Can we really crank our bodies into action again, defy all the weight of a body slowed down, ignore all that we have experienced and simply return to ‘normal’?

Surely in the silence of a world that stopped for just a while we could hear the cry of the deep, the cry of a different world waiting to dance with us?

If you close your eyes and sit in the stillness,

can you hear it begin to rumble?

Work, the notion of it, the experience of it, the dread of it, the demand of it, contorts my body, pushing me into a shape that isn’t mine. We work, and as women we have fought to work, fought to be equal, but realise now that the game itself is flawed, that what is needed is what we knew at the outset, but forgot in a swirl of red lipstick feminism, that what is needed is fundamental, radical change. And so here we are, the world having been stopped, trying to get on its feet again, trying to be well. But I don’t think it knows just how sick it is yet.

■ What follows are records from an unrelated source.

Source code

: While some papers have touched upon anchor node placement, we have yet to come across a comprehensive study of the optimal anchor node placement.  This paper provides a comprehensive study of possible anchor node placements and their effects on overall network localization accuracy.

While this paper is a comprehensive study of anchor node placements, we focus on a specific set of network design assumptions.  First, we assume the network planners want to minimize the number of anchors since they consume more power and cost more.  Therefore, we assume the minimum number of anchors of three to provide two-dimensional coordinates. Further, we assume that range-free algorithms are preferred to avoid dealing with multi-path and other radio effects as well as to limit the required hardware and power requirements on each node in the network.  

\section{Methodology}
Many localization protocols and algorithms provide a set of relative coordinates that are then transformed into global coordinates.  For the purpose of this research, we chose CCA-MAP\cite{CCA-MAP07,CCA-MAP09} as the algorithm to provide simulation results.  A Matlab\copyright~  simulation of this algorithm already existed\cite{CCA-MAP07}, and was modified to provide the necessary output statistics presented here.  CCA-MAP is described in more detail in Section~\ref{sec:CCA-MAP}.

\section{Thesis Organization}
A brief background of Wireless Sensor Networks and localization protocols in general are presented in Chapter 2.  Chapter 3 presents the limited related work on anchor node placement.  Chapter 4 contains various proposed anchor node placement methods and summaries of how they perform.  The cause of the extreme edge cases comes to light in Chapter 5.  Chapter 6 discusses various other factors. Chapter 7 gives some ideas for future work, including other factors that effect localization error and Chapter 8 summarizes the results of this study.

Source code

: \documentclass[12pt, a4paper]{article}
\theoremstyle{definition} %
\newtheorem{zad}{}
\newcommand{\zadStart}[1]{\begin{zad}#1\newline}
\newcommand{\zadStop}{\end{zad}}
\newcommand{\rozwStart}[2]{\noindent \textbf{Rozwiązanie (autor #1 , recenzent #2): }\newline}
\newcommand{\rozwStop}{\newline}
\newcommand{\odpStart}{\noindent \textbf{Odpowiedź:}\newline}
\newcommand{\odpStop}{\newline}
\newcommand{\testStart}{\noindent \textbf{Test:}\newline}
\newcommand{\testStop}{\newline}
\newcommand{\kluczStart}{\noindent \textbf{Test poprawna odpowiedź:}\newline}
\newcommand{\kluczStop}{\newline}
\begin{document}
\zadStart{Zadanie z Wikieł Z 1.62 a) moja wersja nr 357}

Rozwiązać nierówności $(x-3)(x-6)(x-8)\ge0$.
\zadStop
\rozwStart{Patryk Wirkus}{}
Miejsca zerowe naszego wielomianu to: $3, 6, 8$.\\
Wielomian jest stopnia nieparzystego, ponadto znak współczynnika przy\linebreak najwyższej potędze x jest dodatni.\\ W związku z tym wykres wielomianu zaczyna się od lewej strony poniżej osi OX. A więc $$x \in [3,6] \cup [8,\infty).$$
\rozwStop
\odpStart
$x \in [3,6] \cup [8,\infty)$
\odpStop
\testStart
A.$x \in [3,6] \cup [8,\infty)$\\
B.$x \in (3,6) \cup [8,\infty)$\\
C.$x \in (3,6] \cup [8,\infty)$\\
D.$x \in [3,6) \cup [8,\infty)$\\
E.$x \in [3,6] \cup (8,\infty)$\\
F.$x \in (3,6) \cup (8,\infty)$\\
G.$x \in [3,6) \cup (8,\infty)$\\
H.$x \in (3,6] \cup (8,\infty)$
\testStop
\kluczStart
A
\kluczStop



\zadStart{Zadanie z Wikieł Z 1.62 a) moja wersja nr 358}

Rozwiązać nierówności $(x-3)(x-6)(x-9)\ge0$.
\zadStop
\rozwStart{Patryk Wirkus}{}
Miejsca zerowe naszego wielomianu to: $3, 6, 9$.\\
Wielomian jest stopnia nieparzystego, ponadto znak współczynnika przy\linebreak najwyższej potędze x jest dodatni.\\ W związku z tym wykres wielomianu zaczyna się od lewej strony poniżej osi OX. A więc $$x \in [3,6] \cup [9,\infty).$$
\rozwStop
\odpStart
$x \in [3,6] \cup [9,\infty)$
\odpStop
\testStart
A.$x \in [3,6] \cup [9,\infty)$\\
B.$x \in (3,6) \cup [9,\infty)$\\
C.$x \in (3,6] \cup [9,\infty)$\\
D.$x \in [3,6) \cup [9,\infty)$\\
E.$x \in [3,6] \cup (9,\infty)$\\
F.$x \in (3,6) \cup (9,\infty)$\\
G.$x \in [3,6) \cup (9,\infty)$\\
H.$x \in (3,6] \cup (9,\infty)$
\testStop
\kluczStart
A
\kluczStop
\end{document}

I see a women’s feet, wet and glistening, she has been under water, away, for a very long time. But she is walking carefully, her feet feeling the ground, being held by it. She is coming, and the work of becoming begins.

Living by sea for a few days, days of precious refuge from people, such a privilege of a problem, the overwhelm that comes from too many, reading, I realise that there is far more than this, that these are just the tumbling out, the foam on the shore of a greater, deeper mass. I see the gaping wide mouth of the sea, hear its tides, the constant battering of the wind, and realise that here, now, there is something new, of salt, and cleansing, of newness and beginning.